Increased specialization of electronic products complicated the problem. "We're rapidly approaching an environment that manufactures products in lots of one," remarked Lipson.

Still, one particular hardware innovation signaled a new era. "The development of white LEDs dramatically altered the landscape," Lipson continued. "For the first time, AOI systems could 'see' more. We could strobe products under inspection with white light, and with color cameras we could detect most visible colors. Together with faster computers and more memory, AOI systems could analyze a wider range of targets and provide a larger variety of diagnostics and measurements."

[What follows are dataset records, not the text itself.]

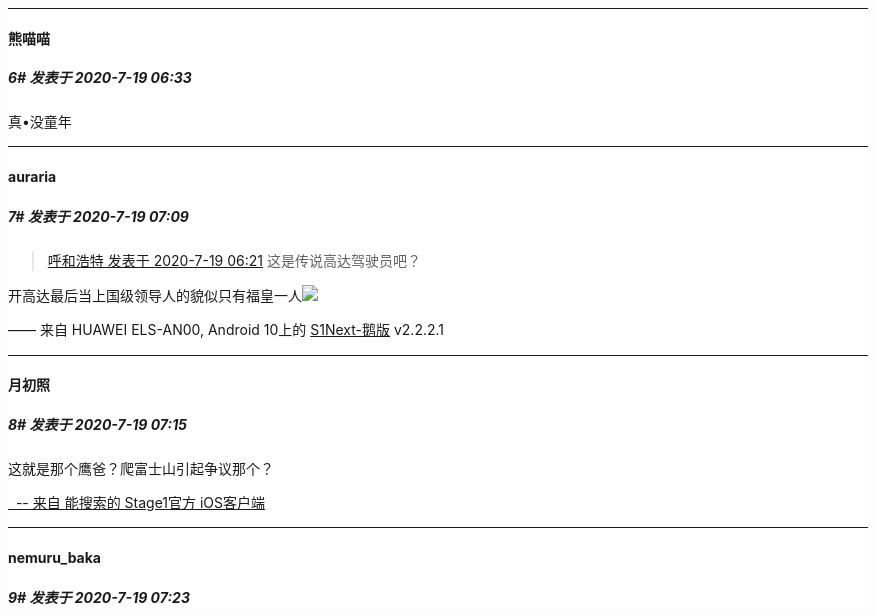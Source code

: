 





*****

####  熊喵喵  
##### 6#       发表于 2020-7-19 06:33




真•没童年







*****

####  auraria  
##### 7#       发表于 2020-7-19 07:09



<blockquote><a href="httphttps://bbs.saraba1st.com/2b/forum.php?mod=redirect&amp;goto=findpost&amp;pid=48148665&amp;ptid=1947731" target="_blank">呼和浩特 发表于 2020-7-19 06:21</a>
这是传说高达驾驶员吧？</blockquote>
开高达最后当上国级领导人的貌似只有福皇一人<img src="https://static.saraba1st.com/image/smiley/face2017/015.png" referrerpolicy="no-referrer">

—— 来自 HUAWEI ELS-AN00, Android 10上的 [S1Next-鹅版](https://github.com/ykrank/S1-Next/releases) v2.2.2.1







*****

####  月初照  
##### 8#       发表于 2020-7-19 07:15




这就是那个鹰爸？爬富士山引起争议那个？

[  -- 来自 能搜索的 Stage1官方 iOS客户端](https://itunes.apple.com/fi/app/saraba1st/id1221237470?mt=8)







*****

####  nemuru_baka  
##### 9#       发表于 2020-7-19 07:23


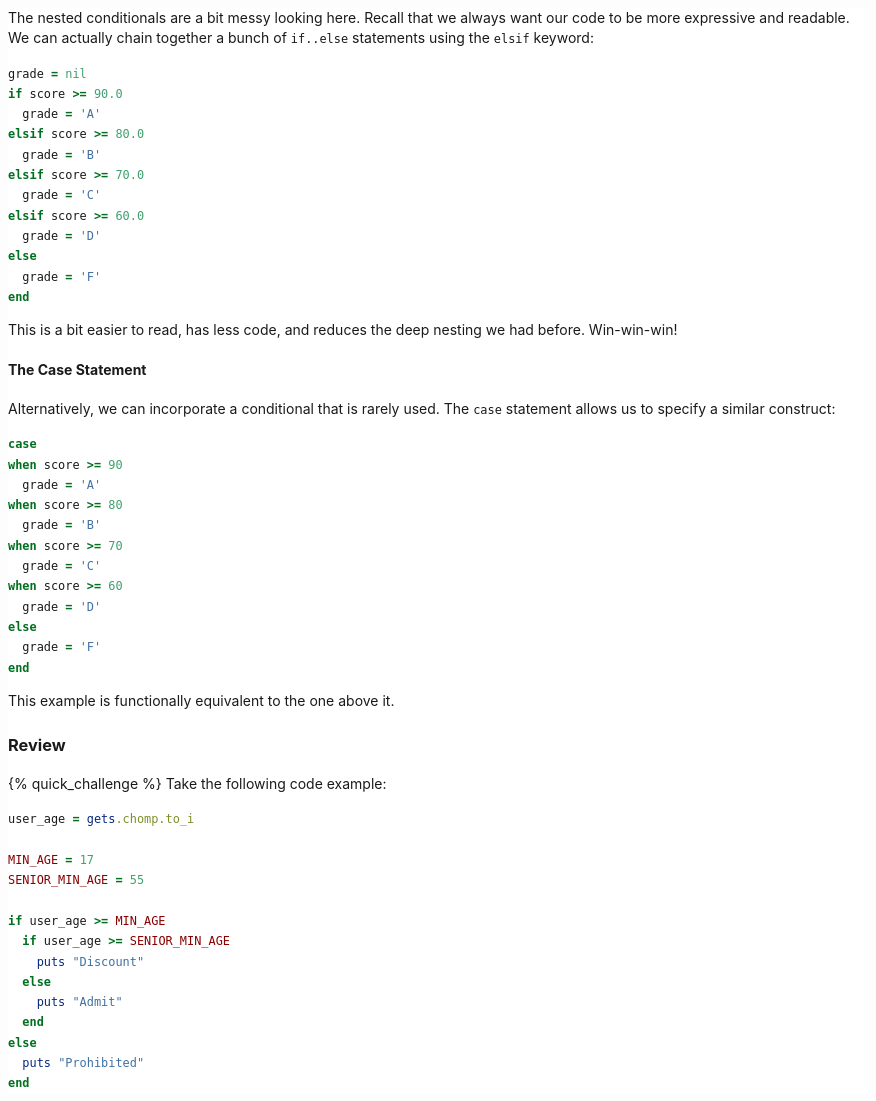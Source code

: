 The nested conditionals are a bit messy looking here. Recall that we always want our code to be more expressive and readable. We can actually chain together a bunch of `if..else` statements using the `elsif` keyword:

```ruby
grade = nil
if score >= 90.0
  grade = 'A'
elsif score >= 80.0
  grade = 'B'
elsif score >= 70.0
  grade = 'C'
elsif score >= 60.0
  grade = 'D'
else
  grade = 'F'
end
```

This is a bit easier to read, has less code, and reduces the deep nesting we had before. Win-win-win!

#### The Case Statement

Alternatively, we can incorporate a conditional that is rarely used. The `case` statement allows us to specify a similar construct:

```ruby
case
when score >= 90
  grade = 'A'
when score >= 80
  grade = 'B'
when score >= 70
  grade = 'C'
when score >= 60
  grade = 'D'
else
  grade = 'F'
end
```

This example is functionally equivalent to the one above it.

### Review

{% quick_challenge %}
Take the following code example:

```ruby
user_age = gets.chomp.to_i

MIN_AGE = 17
SENIOR_MIN_AGE = 55

if user_age >= MIN_AGE
  if user_age >= SENIOR_MIN_AGE
    puts "Discount"
  else
    puts "Admit"
  end
else
  puts "Prohibited"
end
```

Nevertheless, the key to moving forward lay elsewhere. "Traditional inspection algorithms, still-used remnants from the days when computing power was very limited, are brittle," said Lipson. "They break easily. Using image correlation, for instance, a system examines a pixel in the target image and compares it with a stored ideal, determining how closely their gray values or color values match and making a go/no-go decision. If you set the threshold of what is acceptable too high, you might accept a black component, but not an identical blue one or a black one with oxidized encaps. Set it too low and you might accept the black component, the blue component, and the oxidized encaps but not notice if the component is missing altogether. These criteria must be tweaked constantly—a poorly understood hidden cost of conducting automated optical inspection."

Technological improvements, however, have triggered a paradigm shift in the design of inspection systems. Hardware architectures can now remain relatively stable, with changes occurring primarily in system software.

"Transferring responsibility for change to the software offers fundamental advantages," Lipson explained. "Software can learn. A system can look at examples of what constitutes a good or a bad circuit and later independently draw conclusions about significant variations. Through further examples, it can quickly adapt to configurations it has never seen before. Also, as parts shrink, the signal-to-noise ratio decreases both because of the image capture system and the relative size of the part to the board features around it. Separating the target object from the noise in such images requires a good software-based analysis. And users can swap out software modules as new ones become available or as the target product mix changes much more easily than they can modify hardware."

Lipson concluded, "We find another compelling reason that advanced software will make AOI more relevant than ever before. Shrinking devices, increasing board densities, and more reliance on BGAs make board repair at the back end much more difficult. As always, finding defects earlier in the process costs much less. If we measure the process itself, we can find subtle defects as well as detect trends that may cause future defects. Manufacturers may find themselves pushing inspection further upstream to predict defects and adjust process parameters to prevent them. Measurement and analysis software in AOI systems is key to making that happen."